Dancer’s pose is a very deep backbend, so we need to access it by slowly warming up our body spine.
So to start, come into Downward Facing Dog. Inhale, step your right foot in between your hands. Ensure that your right knee is stack above the ankle. Then, slowly drop the left knee on to the mat. Slowly lift up your torso and both arms up. Feeling the stretch onto your psoas muscles. Adjust your hips so that they face forwards. Drop down your pelvis to lengthen your spine. Hold for five breaths and then slowly place your hands back down and kick your front leg back into downward facing dog. Rest for a while, and then do the other side.
Start by laying down flat on the mat with your stomach down. Feet together, and press them down to the mat. Tuck your tailbones. Place your hands with the fingers in line with your chest. Lengthen the spine. Inhale, lift your chest up, backbending from the thorasic spine, pressing your elbows into the side of the ribcage. Exhale, release and place the chest back down. Repeat for 5 times, then lay for five breaths in neutral spine.
Stand strong in Mountain pose. Shift your weight to your left leg and place your right thigh on top of the left. Simultaneously bend the left knee, and ensure that the standing knee is facing forward and the top knee is not twisted. Squeeze the thighs together. If it is accessible to you, hook the right foot over the left calf. Squeezing the thighs, lower down more.
Spread your arms to your side. Place your left arm under the right. Bend both elbows. Hook the hands together if it is possible. Lift up the elbows to shoulders’ height. Inhale lengthen your spine. Exhale bend your torso down, keeping the legs strong. Inhale bring the torso back up. Exhale release your arms, release your legs, and slowly come back into Mountain pose. Prepare the other side.

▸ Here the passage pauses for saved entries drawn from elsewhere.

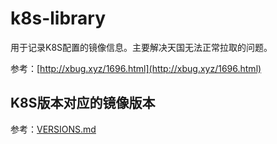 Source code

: # k8s-library
用于记录K8S配置的镜像信息。主要解决天国无法正常拉取的问题。

参考：[http://xbug.xyz/1696.html](http://xbug.xyz/1696.html)

## K8S版本对应的镜像版本
参考：[VERSIONS.md](./VERSIONS.md)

Dancer’s pose with help of a strap
Make a little loop with your strap. Stand in Mountain pose. Carry your strap like a backpack with the loop hanging behind your knees. Shift your weights into your left leg. Bend your right knee, placing the right foot behind you in the loop. Then hold the other ends of the loop with both hands with your upper arms on top of your shoulders. Tuck your tailbone. Lengthen your spine. Inhale, kick your right foot back and pull the strap the opposite way with both of your arms. Ensure you bend from your thorasic spine. Do not let the knee splay out. Keep kicking for five breaths. Then slowly come back to Mountain pose. Prepare for the other side.
Counter pose: Child’s pose
An important part to keep the body balance. After the series of backbends, remember to bring your body down and come into Child’s pose. Sit on your heel with your toes untuck. Knees wide or together. Then bring your torso down with your arms spread in front of you. Relax your spine.